Lèvres de pierre

Vertiges, mode d’emploi. En mettant en parallèle l’ascension de l’infâme Pol Pot au Cambodge et son propre itinéraire de jeune Canadienne initiée à la radicalité politique et féministe, l’auteure de Lignes de faille s’est probablement demandée dans quoi elle s’embarquait. Allait-elle tenter, au détour d’un voyage en pays khmer qui l’a profondément remuée, un improbable « Madame Bovary, c’est moi » autour de l’une des pires créatures du 20e siècle?

De fait, le jeu de miroir est trop bien ciselé pour se prêter à des simplifications outrancières. Dans son récit sur la fabrication d’un monstre, le propos de Nancy Huston s’avère moins empathique que psychanalytique, et ce serait lui faire un bien plus vilain procès encore que de lui prêter une quelconque assimilation entre Khmers rouges et féministes ultra. L’idée de départ est toute autre. Elle se déplie sur d’étranges réminiscences et autres échos singuliers entre la formation de Saloth Sâr, cet Homme nuit qui ne s’appelait pas encore Pol Pot, et celle de Dorrit, le double littéraire de l’auteur déjà rencontré dans Bad Girl.

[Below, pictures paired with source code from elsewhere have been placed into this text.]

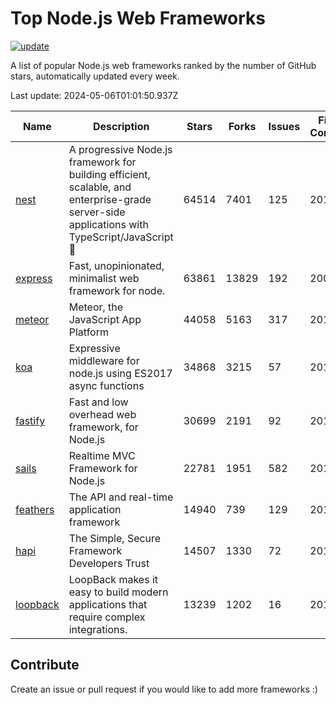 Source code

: # Top Node.js Web Frameworks

[![update](https://github.com/sunnysid3up/nodejs-web-frameworks/actions/workflows/update.yml/badge.svg)](https://github.com/sunnysid3up/nodejs-web-frameworks/actions/workflows/update.yml)

A list of popular Node.js web frameworks ranked by the number of GitHub stars, automatically updated every week.

Last update: 2024-05-06T01:01:50.937Z

| Name          | Description          | Stars                     | Forks          | Issues               | First Commit        | Last Commit         | Language          |
|---------------|----------------------|---------------------------|----------------|----------------------|---------------------|---------------------|-------------------|
| [nest](https://github.com/nestjs/nest) | A progressive Node.js framework for building efficient, scalable, and enterprise-grade server-side applications with TypeScript/JavaScript 🚀 | 64514 | 7401 | 125 | 2017 | 2024-05-06 | TS |
| [express](https://github.com/expressjs/express) | Fast, unopinionated, minimalist web framework for node. | 63861 | 13829 | 192 | 2009 | 2024-05-05 | JS |
| [meteor](https://github.com/meteor/meteor) | Meteor, the JavaScript App Platform | 44058 | 5163 | 317 | 2012 | 2024-05-05 | JS |
| [koa](https://github.com/koajs/koa) | Expressive middleware for node.js using ES2017 async functions | 34868 | 3215 | 57 | 2013 | 2024-05-05 | JS |
| [fastify](https://github.com/fastify/fastify) | Fast and low overhead web framework, for Node.js | 30699 | 2191 | 92 | 2016 | 2024-05-06 | JS |
| [sails](https://github.com/balderdashy/sails) | Realtime MVC Framework for Node.js | 22781 | 1951 | 582 | 2012 | 2024-05-05 | JS |
| [feathers](https://github.com/feathersjs/feathers) | The API and real-time application framework | 14940 | 739 | 129 | 2011 | 2024-05-04 | TS |
| [hapi](https://github.com/hapijs/hapi) | The Simple, Secure Framework Developers Trust | 14507 | 1330 | 72 | 2011 | 2024-05-05 | JS |
| [loopback](https://github.com/strongloop/loopback) | LoopBack makes it easy to build modern applications that require complex integrations. | 13239 | 1202 | 16 | 2013 | 2024-05-05 | JS |

## Contribute 

Create an issue or pull request if you would like to add more frameworks :)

Tous deux ballotés, chacun à leur manière, et réduits à un moment de leur parcours à l’état de jouet sexuel. Tous deux passés par Paris, ses caves (le futur Pol Pot découvrant Sidney Bechet, il fallait oser…) et son environnement crucial dans l’émergence d’une psyché politique. Tous deux animés, enfin, par ce fameux sourire aux lèvres de pierre qui figure sur les statues du Bouddha, sourire trompeur, sourire-carapace grouillant dans son opacité même d’on ne sait quels ressentiments…

Vers la fin de son adolescence, l’Homme nuit fait partie d’une tournée théâtrale, comme Dorrit. On imagine mal, en revanche, la jeune Canadienne méditer comme le futur tyran devant les colonnes à faisceaux du site d’Angkor où la troupe s’est aventurée: « En pénétrant dans tes yeux et ton esprit, les structures de pierre semblent se recristalliser dans son sang ». Il n’y a pas que son âme, d’ailleurs, qui s’endurcit, à l’instar de cette érection hasardeuse en pleine réunion de cellule du PCF, à Paris, où est votée l’exclusion d’un adhérent. Sexualité subie, puis dévoyée…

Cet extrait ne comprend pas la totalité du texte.